Closed aswolinskiy closed 2 years ago
I have the same problem. Getting some weird results. At least the results looked somewhat OK after 0-1 normalization, but I assume that zero-mean normalization was performed. Also, was any stain normalization performed maybe? Would be great to have information regarding that in the actual README.
@aswolinskiy did you manage to find a setup that worked?
EDIT: I also find that preprocessing details are totally missing for the published model. In order to get satisfactory performance, it is detrimental that I know how preprocessing is expected to be performed, such as: 1) how where the intensities handled (intensity normalized, zero-mean, kept as is?), 2) where stain normalization applied?, 3) which magnification level was used? In the paper it seems like multiple magnification levels where tested, but was there only one model for all magnification levels, or one model for each (in an ensemble)? If so, the model I have available now, which magnification level is it suitable for?
Thanks!
Just added the zero-mean normalization, but I am still seeing some strange predictions. I'm testing the model on some local x40 WSIs. Seems like it only predictions two of the classes. So I assume something is wrong in preprocessing. Which magnification is suitable for this model? Should it work for all image planes x40, x20, x10, or is it better on one specific magnification level? Also, can I assume that no stain normalization was performed? From the paper it seemed like you did color augmentation, so I guess stain normalization was not used?

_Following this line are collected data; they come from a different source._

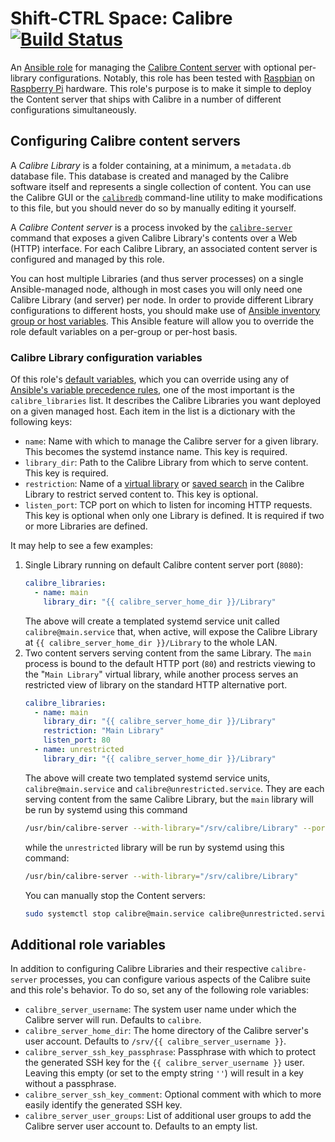 # Shift-CTRL Space: Calibre [![Build Status](https://travis-ci.org/shiftctrlspace/ansible-role-calibre.svg?branch=master)](https://travis-ci.org/shiftctrlspace/ansible-role-calibre)

An [Ansible role](https://docs.ansible.com/ansible/latest/user_guide/playbooks_reuse_roles.html) for managing the [Calibre Content server](https://manual.calibre-ebook.com/generated/en/calibre-server.html) with optional per-library configurations. Notably, this role has been tested with [Raspbian](https://www.raspbian.org/) on [Raspberry Pi](https://www.raspberrypi.org/) hardware. This role's purpose is to make it simple to deploy the Content server that ships with Calibre in a number of different configurations simultaneously.

## Configuring Calibre content servers

A *Calibre Library* is a folder containing, at a minimum, a `metadata.db` database file. This database is created and managed by the Calibre software itself and represents a single collection of content. You can use the Calibre GUI or the [`calibredb`](https://manual.calibre-ebook.com/generated/en/calibredb.html) command-line utility to make modifications to this file, but you should never do so by manually editing it yourself.

A *Calibre Content server* is a process invoked by the [`calibre-server`](https://manual.calibre-ebook.com/generated/en/calibre-server.html) command that exposes a given Calibre Library's contents over a Web (HTTP) interface. For each Calibre Library, an associated content server is configured and managed by this role.

You can host multiple Libraries (and thus server processes) on a single Ansible-managed node, although in most cases you will only need one Calibre Library (and server) per node. In order to provide different Library configurations to different hosts, you should make use of [Ansible inventory group or host variables](https://docs.ansible.com/ansible/latest/user_guide/intro_inventory.html#hosts-and-groups). This Ansible feature will allow you to override the role default variables on a per-group or per-host basis.

### Calibre Library configuration variables

Of this role's [default variables](defaults/main.yaml), which you can override using any of [Ansible's variable precedence rules](https://docs.ansible.com/ansible/latest/user_guide/playbooks_variables.html#variable-precedence-where-should-i-put-a-variable), one of the most important is the `calibre_libraries` list. It describes the Calibre Libraries you want deployed on a given managed host. Each item in the list is a dictionary with the following keys:

* `name`: Name with which to manage the Calibre server for a given library. This becomes the systemd instance name. This key is required.
* `library_dir`: Path to the Calibre Library from which to serve content. This key is required.
* `restriction`: Name of a [virtual library](https://manual.calibre-ebook.com/virtual_libraries.html) or [saved search](https://manual.calibre-ebook.com/gui.html#saving-searches) in the Calibre Library to restrict served content to. This key is optional.
* `listen_port`: TCP port on which to listen for incoming HTTP requests. This key is optional when only one Library is defined. It is required if two or more Libraries are defined.

It may help to see a few examples:

1. Single Library running on default Calibre content server port (`8080`):
    ```yaml
    calibre_libraries:
      - name: main
        library_dir: "{{ calibre_server_home_dir }}/Library"
    ```
    The above will create a templated systemd service unit called `calibre@main.service` that, when active, will expose the Calibre Library at `{{ calibre_server_home_dir }}/Library` to the whole LAN.
1. Two content servers serving content from the same Library. The `main` process is bound to the default HTTP port (`80`) and restricts viewing to the "`Main Library`" virtual library, while another process serves an restricted view of library on the standard HTTP alternative port.
    ```yaml
    calibre_libraries:
      - name: main
        library_dir: "{{ calibre_server_home_dir }}/Library"
        restriction: "Main Library"
        listen_port: 80
      - name: unrestricted
        library_dir: "{{ calibre_server_home_dir }}/Library"
    ```
    The above will create two templated systemd service units, `calibre@main.service` and `calibre@unrestricted.service`. They are each serving content from the same Calibre Library, but the `main` library will be run by systemd using this command
    ```sh
    /usr/bin/calibre-server --with-library="/srv/calibre/Library" --port 80 --restriction="Main Library"
    ```
    while the `unrestricted` library will be run by systemd using this command:
    ```sh
    /usr/bin/calibre-server --with-library="/srv/calibre/Library"
    ```
    You can manually stop the Content servers:
    ```sh
    sudo systemctl stop calibre@main.service calibre@unrestricted.service
    ```

## Additional role variables

In addition to configuring Calibre Libraries and their respective `calibre-server` processes, you can configure various aspects of the Calibre suite and this role's behavior. To do so, set any of the following role variables:

* `calibre_server_username`: The system user name under which the Calibre server will run. Defaults to `calibre`.
* `calibre_server_home_dir`: The home directory of the Calibre server's user account. Defaults to `/srv/{{ calibre_server_username }}`.
* `calibre_server_ssh_key_passphrase`: Passphrase with which to protect the generated SSH key for the `{{ calibre_server_username }}` user. Leaving this empty (or set to the empty string `''`) will result in a key without a passphrase.
* `calibre_server_ssh_key_comment`: Optional comment with which to more easily identify the generated SSH key.
* `calibre_server_user_groups`: List of additional user groups to add the Calibre server user account to. Defaults to an empty list.
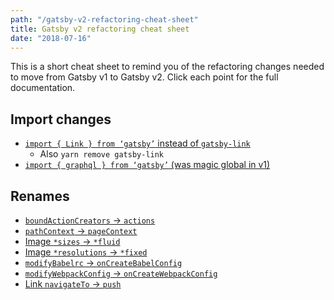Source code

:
 ```yaml
---
path: "/gatsby-v2-refactoring-cheat-sheet"
title: Gatsby v2 refactoring cheat sheet
date: "2018-07-16"
---
```

This is a short cheat sheet to remind you of the refactoring changes needed to move from Gatsby v1 to Gatsby v2. Click each point for the full documentation.

## Import changes

* [`import { Link } from ‘gatsby’` instead of `gatsby-link`](https://next.gatsbyjs.org/docs/migrating-from-v1-to-v2/#import-link-from-gatsby)
  - Also `yarn remove gatsby-link`
* [`import { graphql } from ‘gatsby’` (was magic global in v1)](https://next.gatsbyjs.org/docs/migrating-from-v1-to-v2/#import-graphql-from-gatsby)

## Renames

* [`boundActionCreators` -> `actions`](https://next.gatsbyjs.org/docs/migrating-from-v1-to-v2/#rename-boundactioncreators-to-actions)
* [`pathContext` -> `pageContext`](https://next.gatsbyjs.org/docs/migrating-from-v1-to-v2/#rename-pathcontext-to-pagecontext)
* [Image `*sizes` -> `*fluid`](https://next.gatsbyjs.org/docs/migrating-from-v1-to-v2/#rename-responsive-image-queries)
* [Image `*resolutions` -> `*fixed`](https://next.gatsbyjs.org/docs/migrating-from-v1-to-v2/#rename-responsive-image-queries)
* [`modifyBabelrc` -> `onCreateBabelConfig`](https://next.gatsbyjs.org/docs/migrating-from-v1-to-v2/#change-modifybabelrc-to-oncreatebabelconfig)
* [`modifyWebpackConfig` -> `onCreateWebpackConfig`](https://next.gatsbyjs.org/docs/migrating-from-v1-to-v2/#change-modifywebpackconfig-to-oncreatewebpackconfig)
* [Link `navigateTo` -> `push`](https://next.gatsbyjs.org/docs/migrating-from-v1-to-v2/#change-navigateto-to-push)
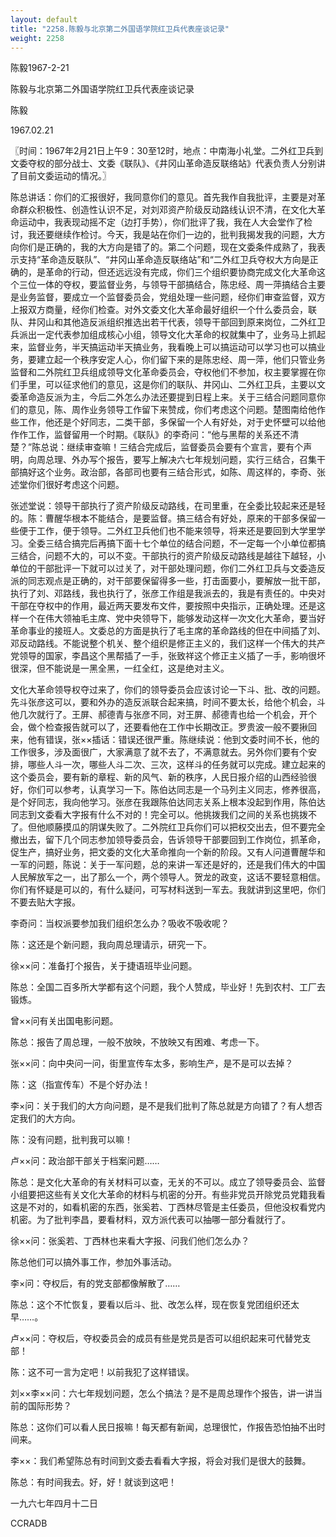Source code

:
 ```yaml
---
layout: default
title: "2258.陈毅与北京第二外国语学院红卫兵代表座谈记录"
weight: 2258
---
```


陈毅1967-2-21

陈毅与北京第二外国语学院红卫兵代表座谈记录

陈毅

1967.02.21

〖时间：1967年2月21日上午9：30至12时，地点：中南海小礼堂。二外红卫兵到文委夺权的部分战士、文委《联队》、《井冈山革命造反联络站》代表负责人分别讲了目前文委运动的情况。〗

陈总讲话：你们的汇报很好，我同意你们的意见。首先我作自我批评，主要是对革命群众积极性、创造性认识不足，对刘邓资产阶级反动路线认识不清，在文化大革命运动中，我表现动摇不定（边打手势），你们批评了我，我在人大会堂作了检讨，我还要继续作检讨。今天，我是站在你们一边的，批判我揭发我的问题，大方向你们是正确的，我的大方向是错了的。第二个问题，现在文委条件成熟了，我表示支持“革命造反联队”、“井冈山革命造反联络站”和“二外红卫兵夺权大方向是正确的，是革命的行动，但还远远没有完成，你们三个组织要协商完成文化大革命这个三位一体的夺权，要监督业务，与领导干部搞结合，陈忠经、周一萍搞结合主要是业务监督，要成立一个监督委员会，党组处理一些问题，经你们审查监督，双方上报双方商量，经你们检查。对外文委文化大革命最好组织一个什么委员会，联队、井冈山和其他造反派组织推选出若干代表，领导干部回到原来岗位，二外红卫兵派出一定代表参加组成核心小组，领导文化大革命的权就集中了，业务马上抓起来，监督业务，半天搞运动半天搞业务，我看晚上可以搞运动可以学习也可以搞业务，要建立起一个秩序安定人心，你们留下来的是陈忠经、周一萍，他们只管业务监督和二外院红卫兵组成领导文化革命委员会，夺权他们不参加，权主要掌握在你们手里，可以征求他们的意见，这是你们的联队、井冈山、二外红卫兵，主要以文委革命造反派为主，今后二外怎么办法还要提到日程上来。关于三结合问题同意你们的意见，陈、周作业务领导工作留下来赞成，你们考虑这个问题。楚图南给他作些工作，他还是个好同志，二类干部，多保留一个人有好处，对于史怀壁可以给他作作工作，监督留用一个时期。《联队》的李奇问：“他与黑帮的关系还不清楚？”陈总说：继续审查嘛！三结合完成后，监督委员会要有个宣言，要有个声明，向周总理、外办写个报告，要写上解决六七年规划问题，实行三结合，召集干部搞好这个业务。政治部，各部司也要有三结合形式，如陈、周这样的，李奇、张述堂你们很好考虑这个问题。

张述堂说：领导干部执行了资产阶级反动路线，在司里重，在全委比较起来还是轻的。陈：曹醒华根本不能结合，是要监督。搞三结合有好处，原来的干部多保留一些便于工作，便于领导。二外红卫兵他们也不能来领导，将来还是要回到大学里学习。全委三结合搞完后再搞下面十七个单位的结合问题，不一定每一个小单位都搞三结合，问题不大的，可以不变。干部执行的资产阶级反动路线是越往下越轻，小单位的干部批评一下就可以过关了，对干部处理问题，你们二外红卫兵与文委造反派的同志观点是正确的，对干部要保留得多一些，打击面要小，要解放一批干部，执行了刘、邓路线，我也执行了，张彦工作组是我派去的，我是有责任的。中央对干部在夺权中的作用，最近两天要发布文件，要按照中央指示，正确处理。还是这样一个在伟大领袖毛主席、党中央领导下，能够发动这样一次文化大革命，要当好革命事业的接班人。文委总的方面是执行了毛主席的革命路线的但在中间插了刘、邓反动路线。不能说整个机关、整个组织是修正主义的，我们这样一个伟大的共产党领导的国家，李昌这个黑帮插了一手，张致祥这个修正主义插了一手，影响很坏很深，但不能说是一黑全黑，一红全红，这是绝对主义。

文化大革命领导权夺过来了，你们的领导委员会应该讨论一下斗、批、改的问题。先斗张彦这可以，要和外办的造反派联合起来搞，时间不要太长，给他个机会，斗他几次就行了。王屏、郝德青与张彦不同，对王屏、郝德青也给一个机会，开个会，做个检查报告就可以了，还要看他在工作中长期改正。罗贵波一般不要揪回来，他有错误，张××插话：错误还很严重。陈继续说：他到文委时间不长，他的工作很多，涉及面很广，大家满意了就不去了，不满意就去。另外你们要有个安排，哪些人斗一次，哪些人斗二次、三次，这样斗的任务就可以完成。建立起来的这个委员会，要有新的章程、新的风气、新的秩序，人民日报介绍的山西经验很好，你们可以参考，认真学习一下。陈伯达同志是一个马列主义同志，修养很高，是个好同志，我向他学习。张彦在我跟陈伯达同志关系上根本没起到作用，陈伯达同志到文委看大字报有什么不对的！完全可以。他挑拨我们之间的关系也挑拨不了。但他顺藤摸瓜的阴谋失败了。二外院红卫兵你们可以把权交出去，但不要完全撤出去，留下几个同志参加领导委员会，告诉领导干部要回到工作岗位，抓革命，促生产，搞好业务，把文委的文化大革命推向一个新的阶段。又有人问道曹醒华和一军的问题，陈说：关于一军问题，总的来讲一军还是好的，还是我们伟大的中国人民解放军之一，出了那么一个，两个领导人。贺龙的政变，这话不要轻意相信。你们有怀疑是可以的，有什么疑问，可写材料送到一军去。我就讲到这里吧，你们不要去贴大字报。

李奇问：当权派要参加我们组织怎么办？吸收不吸收呢？

陈：这还是个新问题，我向周总理请示，研究一下。

徐××问：准备打个报告，关于捷语班毕业问题。

陈总：全国二百多所大学都有这个问题，我个人赞成，毕业好！先到农村、工厂去锻炼。

曾××问有关出国电影问题。

陈总：报告了周总理，一般不放映，不放映又有困难、考虑一下。

张××问：向中央问一问，街里宣传车太多，影响生产，是不是可以去掉？

陈：这（指宣传车）不是个好办法！

李×问：关于我们的大方向问题，是不是我们批判了陈总就是方向错了？有人想否定我们的大方向。

陈：没有问题，批判我可以嘛！

卢××问：政治部干部关于档案问题……

陈总：是文化大革命的有关材料可以查，无关的不可以。成立了领导委员会、监督小组要把这些有关文化大革命的材料与机密的分开。有些非党员开除党员党籍我看这是不对的，如看机密的东西，张奚若、丁西林尽管是主任委员，但他没权看党内机密。为了批判李昌，要看材料，双方派代表可以抽哪一部分看就行了。

徐××问：张奚若、丁西林也来看大字报、问我们他们怎么办？

陈总他们可以搞外事工作，参加外事活动。

李×问：夺权后，有的党支部都像解散了……

陈总：这个不忙恢复，要看以后斗、批、改怎么样，现在恢复党团组织还太早……。

卢××问：夺权后，夺权委员会的成员有些是党员是否可以组织起来可代替党支部！

陈：这不可一言为定吧！以前我犯了这样错误。

刘××李××问：六七年规划问题，怎么个搞法？是不是周总理作个报告，讲一讲当前的国际形势？

陈总：这你们可以看人民日报嘛！每天都有新闻，总理很忙，作报告恐怕抽不出时间来。

李××：我们希望陈总有时间到文委去看看大字报，将会对我们是很大的鼓舞。

陈总：有时间我去。好，好！就谈到这吧！

一九六七年四月十二日

CCRADB

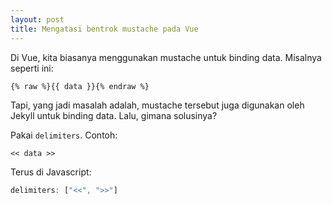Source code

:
 ```yaml
--- 
layout: post
title: Mengatasi bentrok mustache pada Vue
--- 
```


Di Vue, kita biasanya menggunakan mustache untuk binding data. Misalnya seperti ini:

```liquid
{% raw %}{{ data }}{% endraw %}
```

Tapi, yang jadi masalah adalah, mustache tersebut juga digunakan oleh Jekyll untuk binding data. Lalu, gimana solusinya?

Pakai `delimiters`. Contoh:

```
<< data >>
```

Terus di Javascript:

```javascript 
delimiters: ["<<", ">>"]
```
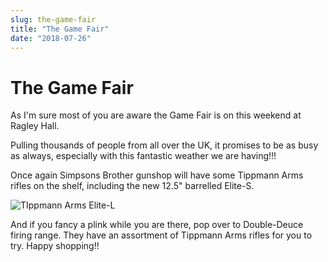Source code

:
 ```yaml
---
slug: the-game-fair
title: "The Game Fair"
date: "2018-07-26"
---
```


# **The Game Fair**

As I'm sure most of you are aware the Game Fair is on this weekend at Ragley Hall.

Pulling thousands of people from all over the UK, it promises to be as busy as always, especially with this fantastic weather we are having!!!

Once again Simpsons Brother gunshop will have some Tippmann Arms rifles on the shelf, including the new 12.5" barrelled Elite-S.

![TIppmann Arms Elite-L](https://res.cloudinary.com/shooting-supplies/image/upload/v1573564485/Tippmann-Arms-Image-1-from-their-Website_mjvwby_y4dbbs_kuvh11.jpg)

And if you fancy a plink while you are there, pop over to Double-Deuce firing range. They have an assortment of Tippmann Arms rifles for you to try. Happy shopping!!
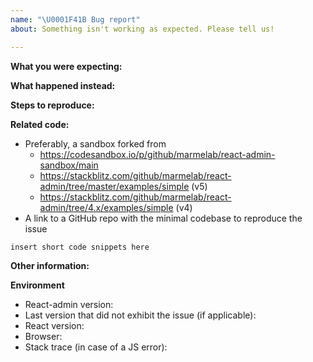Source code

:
 ```yaml
---
name: "\U0001F41B Bug report"
about: Something isn't working as expected. Please tell us!

---
```


<!-- Please do not submit support requests or "How to" questions here. For that, 
- go to Stack Overflow: https://stackoverflow.com/questions/tagged/react-admin),  or
  go to the react-admin discord server https://discord.gg/GeZF9sqh3N for community support or
- use the Professional Support (https://react-admin-ee.marmelab.com/#support) if you're an Enterprise Edition subscriber. -->

**What you were expecting:**
<!-- Describe what the behavior would be without the bug. -->

**What happened instead:**
<!-- Describe how the bug manifests. -->

**Steps to reproduce:**
<!--  Please explain the steps required to duplicate the issue, especially if you are able to provide a sample application. -->

**Related code:**
<!-- If you are able to illustrate the bug or feature request with an example, please provide a sample application via one of the following means: -->

* Preferably, a sandbox forked from 
  - https://codesandbox.io/p/github/marmelab/react-admin-sandbox/main
  - https://stackblitz.com/github/marmelab/react-admin/tree/master/examples/simple (v5)
  - https://stackblitz.com/github/marmelab/react-admin/tree/4.x/examples/simple (v4)
* A link to a GitHub repo with the minimal codebase to reproduce the issue


```
insert short code snippets here
```

**Other information:**
<!-- List any other information that is relevant to your issue. Stack traces, related issues, suggestions on how to fix, Stack Overflow links, forum links, etc. For visual or layout problems, please include images or animated gifs.-->

**Environment**

* React-admin version:
* Last version that did not exhibit the issue (if applicable):
* React version:
* Browser:
* Stack trace (in case of a JS error):
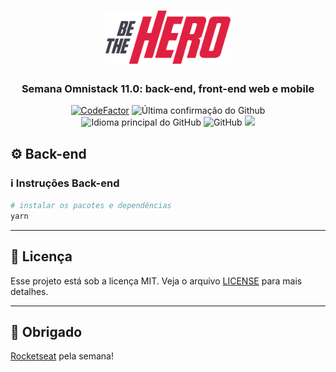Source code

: <h1 align="center">
  <img alt="BeTheHero" title="be-the-hero" src=".github/logo.png" width="200px" />
</h1>

<h3 align="center">
  Semana Omnistack 11.0: back-end, front-end web e mobile
</h3>

<p align = "center">
<a href="https://www.codefactor.io/repository/github/hugo-marcelo/be-the-hero"><img src="https://www.codefactor.io/repository/github/hugo-marcelo/be-the-hero/badge" alt="CodeFactor" /></a>
<img alt = "Última confirmação do Github" src = "https://img.shields.io/github/last-commit/hugo-marcelo/be-the-hero">
<img alt = "Idioma principal do GitHub" src = "https://img.shields.io/github/languages/top/hugo-marcelo/be-the-hero">
<img alt = "GitHub" src = "https://img.shields.io/github/license/hugo-marcelo/be-the-hero.svg">
<a href="https://www.codacy.com/manual/hugo-marcelo/be-the-hero?utm_source=github.com&amp;utm_medium=referral&amp;utm_content=hugo-marcelo/be-the-hero&amp;utm_campaign=Badge_Grade"><img src="https://api.codacy.com/project/badge/Grade/147d0b2836734c79b7ee5ea035f065b4"/></a>
</p>

## :gear: Back-end

### :information_source: Instruções Back-end

```bash
# instalar os pacotes e dependências
yarn
```

---

## :memo: Licença

Esse projeto está sob a licença MIT. Veja o arquivo [LICENSE](LICENSE) para mais detalhes.

---

## :clap: Obrigado

[Rocketseat](https://rocketseat.com.br/) pela semana!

make sure to apply the exact normalization on #2 i'm not sure what you mean by predictions? this is a pretrained model. you cannot use it for classification directly without fine tuning. in which case, you should see reasonable outputs regardless of the preprocessing (fine tuning should quickly adjust parameters to match your normalization) if i remember correctly we pretrained on multiple resolutions, but then again, the actual results depend on your problem. fine tuning should still help no stain normalization
OK, thanks for the information.
I have tried using the model as a pure feature extractor and it seems to be performing well.
just rgb [0-1]? or the 'usual' imagenet mean/std normalization?